Our work bases on a lightweight representation of the complete scene as a viewgraph. Many existing approaches investigated robustification of the global view-graph by filtering out bad epipolar geometries [6, 34] and enforcing loop constraints [38]. Wilson and Snavely [35] are able to reconstruct scenes with repetitive structures by scoring repetitive features using local clustering. Recent work of Cui [5] takes a similar approach to our pipeline. The Hybrid SfM pipeline estimates all rotations of the viewgraph in a community based global algorithm. The estimated orientations are leveraged in the second phase of the pipeline by estimating the translations and structure of the scene in an incremental scheme with reduced dimensionality. While sharing the idea of combining global and incremental schemes, HSfM is a pure batch processing algorithm. The global rotation averaging needs access to the complete view graph in advance which is not available in a progressive scheme. In our work we combine a dynamic global view graph with a local clustering based on a connectivity score and combine the advantages of incremental and global structure from motion. In order to accommodate for the demands of a progressive pipeline, we allow for flexibility in already reconstructed parts of the model and constantly verify the local reconstructions against the globally optimized viewgraph.

1.2 Contributions

We propose a novel progressive SfM pipeline which enables 3D reconstruction in an anytime anywhere multiuser-centric scenario. Unlike traditional pipelines, the proposed approach avoids taking binding decisions, does not depend on the order of incoming images and is able to recover from wrong decisions taken due to the lack of information. Moreover, the computed intermediate results are propagated along the reconstruction process resulting in an efficient use of computational resources. A C++ implementation of the proposed progressive pipeline is publicly available under: https://github.com/alexlocher/progsfm.

2 Progressive Reconstruction

In the following section we give an overview of our progressive SfM pipeline and detail individual components and key aspects later on.

2.1 Overview

Our progressive SfM pipeline takes an ordered sequence of images with its geometrically verified correspondences as the input and delivers a sparse pointcloud and calibrated camera poses as the output (see Fig. 2). The resulting sparse configuration is updated with every image added to the scene. A viewgraph with nodes being images and edges connecting pairs of matched images is gradually built and serves as the global knowledge throughout the whole reconstruction. On every iteration of the algorithm, the viewgraph is clustered based on local connectivity and individual clusters are processed locally. In each of the local clusters a robust rotation averaging scheme filters out wrong two-view geometries and the 3D structure is estimated using either an incremental or a global SfM pipeline. The cluster configuration between two time steps is tracked and the already estimated parts of the 3D model are passed to the next stage.
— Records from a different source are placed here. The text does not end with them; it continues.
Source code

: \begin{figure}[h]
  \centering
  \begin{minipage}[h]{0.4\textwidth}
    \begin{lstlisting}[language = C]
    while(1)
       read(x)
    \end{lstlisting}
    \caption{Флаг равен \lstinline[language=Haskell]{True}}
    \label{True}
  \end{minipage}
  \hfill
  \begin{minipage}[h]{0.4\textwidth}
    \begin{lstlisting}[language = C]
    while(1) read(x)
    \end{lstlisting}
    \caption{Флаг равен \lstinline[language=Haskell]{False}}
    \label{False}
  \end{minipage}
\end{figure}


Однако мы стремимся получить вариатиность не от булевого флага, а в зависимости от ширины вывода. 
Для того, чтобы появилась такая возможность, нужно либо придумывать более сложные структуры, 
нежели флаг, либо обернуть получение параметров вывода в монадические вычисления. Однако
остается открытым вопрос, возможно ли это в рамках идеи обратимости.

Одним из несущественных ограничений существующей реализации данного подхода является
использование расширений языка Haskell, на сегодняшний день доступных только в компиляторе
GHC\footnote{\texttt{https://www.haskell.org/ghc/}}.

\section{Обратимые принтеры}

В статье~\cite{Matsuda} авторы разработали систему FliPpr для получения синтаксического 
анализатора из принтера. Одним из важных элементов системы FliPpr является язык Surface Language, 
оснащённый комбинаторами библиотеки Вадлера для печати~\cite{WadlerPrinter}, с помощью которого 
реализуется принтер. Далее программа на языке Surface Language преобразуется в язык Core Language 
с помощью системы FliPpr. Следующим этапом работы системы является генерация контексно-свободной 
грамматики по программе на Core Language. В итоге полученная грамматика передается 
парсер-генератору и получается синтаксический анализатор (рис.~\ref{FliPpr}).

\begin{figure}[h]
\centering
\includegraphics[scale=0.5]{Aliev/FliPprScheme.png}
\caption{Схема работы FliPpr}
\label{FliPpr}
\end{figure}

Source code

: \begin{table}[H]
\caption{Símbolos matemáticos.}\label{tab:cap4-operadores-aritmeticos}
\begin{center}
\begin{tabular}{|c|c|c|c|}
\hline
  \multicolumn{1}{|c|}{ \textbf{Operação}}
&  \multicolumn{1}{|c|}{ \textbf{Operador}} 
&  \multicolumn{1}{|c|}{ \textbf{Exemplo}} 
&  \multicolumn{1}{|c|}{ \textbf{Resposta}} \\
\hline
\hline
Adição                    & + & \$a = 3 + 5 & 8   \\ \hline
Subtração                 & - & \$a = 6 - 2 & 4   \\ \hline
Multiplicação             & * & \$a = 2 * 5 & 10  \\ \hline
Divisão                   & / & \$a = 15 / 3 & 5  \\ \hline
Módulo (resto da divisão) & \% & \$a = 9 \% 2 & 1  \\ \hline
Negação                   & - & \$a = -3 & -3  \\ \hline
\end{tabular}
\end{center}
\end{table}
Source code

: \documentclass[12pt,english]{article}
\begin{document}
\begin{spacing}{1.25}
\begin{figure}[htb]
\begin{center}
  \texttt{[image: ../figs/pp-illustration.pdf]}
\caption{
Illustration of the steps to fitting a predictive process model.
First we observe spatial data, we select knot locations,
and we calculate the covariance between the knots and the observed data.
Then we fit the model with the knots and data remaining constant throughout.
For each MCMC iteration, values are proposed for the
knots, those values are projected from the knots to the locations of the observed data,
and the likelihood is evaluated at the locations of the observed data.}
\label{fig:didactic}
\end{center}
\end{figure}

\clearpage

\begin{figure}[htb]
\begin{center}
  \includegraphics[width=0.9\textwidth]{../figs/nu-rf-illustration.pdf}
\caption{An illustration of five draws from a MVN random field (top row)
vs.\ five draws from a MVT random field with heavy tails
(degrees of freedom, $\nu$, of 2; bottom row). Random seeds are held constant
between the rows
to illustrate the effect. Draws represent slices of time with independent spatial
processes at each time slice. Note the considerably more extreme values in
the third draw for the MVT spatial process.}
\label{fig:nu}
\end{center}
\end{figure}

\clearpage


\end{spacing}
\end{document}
The global configuration of individual clusters is estimated in the last stage by robustly estimating 7 DoF similarity transforms between them using the remaining inter-cluster constraints. Generally, the local incremental method enables robust and efficient reconstructions while the viewgraph combined with the robust rotation averaging injects the global knowledge and allows for correction of corrupted 3D models.

Fig. 2.
figure 2

An overview of the main steps of the progressive SfM pipeline and its involved components.

Fig. 3.
figure 3

Depending on the status of an individual cluster, its structure is estimated with different methods.

2.2 Progressive Viewgraph

The algorithm takes a (randomly) ordered sequence of images \(\mathbf {I} = \left( I_0, I_1, I_2, \dots \right) \) as the input. Every incoming image is matched against the most relevant images already present in the scene and geometrically verified pairwise correspondences are obtained. A viewgraph \(\mathcal {G}\left( \mathcal {V}_t, \mathcal {E}_t \right) \) with images as vertices \(\mathcal {V}_t = \left\{ I_i \vert i \le t \right\} \) is maintained at every time step t. Two vertices \(( V_i, V_j )\) are connected by an undirected edge \(\mathcal {E}_{ij}\) iff there exists a minimum amount of correspondences \(\left( \mathbf {M}_{ij} > \eta \, \wedge \, i < j \le t \right) \) between them where \(\mathbf {M} \in \mathbb {R}^{t \times t}\) is the matching matrix. Every edge \(\mathcal {E}_{ij}\) has an associated relative rotation \(\mathbf {R}_{ij}\) and translation direction \(\mathfrak {t}_{ij}\) which is obtained by decomposing either the estimated essential matrix in the calibrated case or the fundamental matrix when the focal length is not known.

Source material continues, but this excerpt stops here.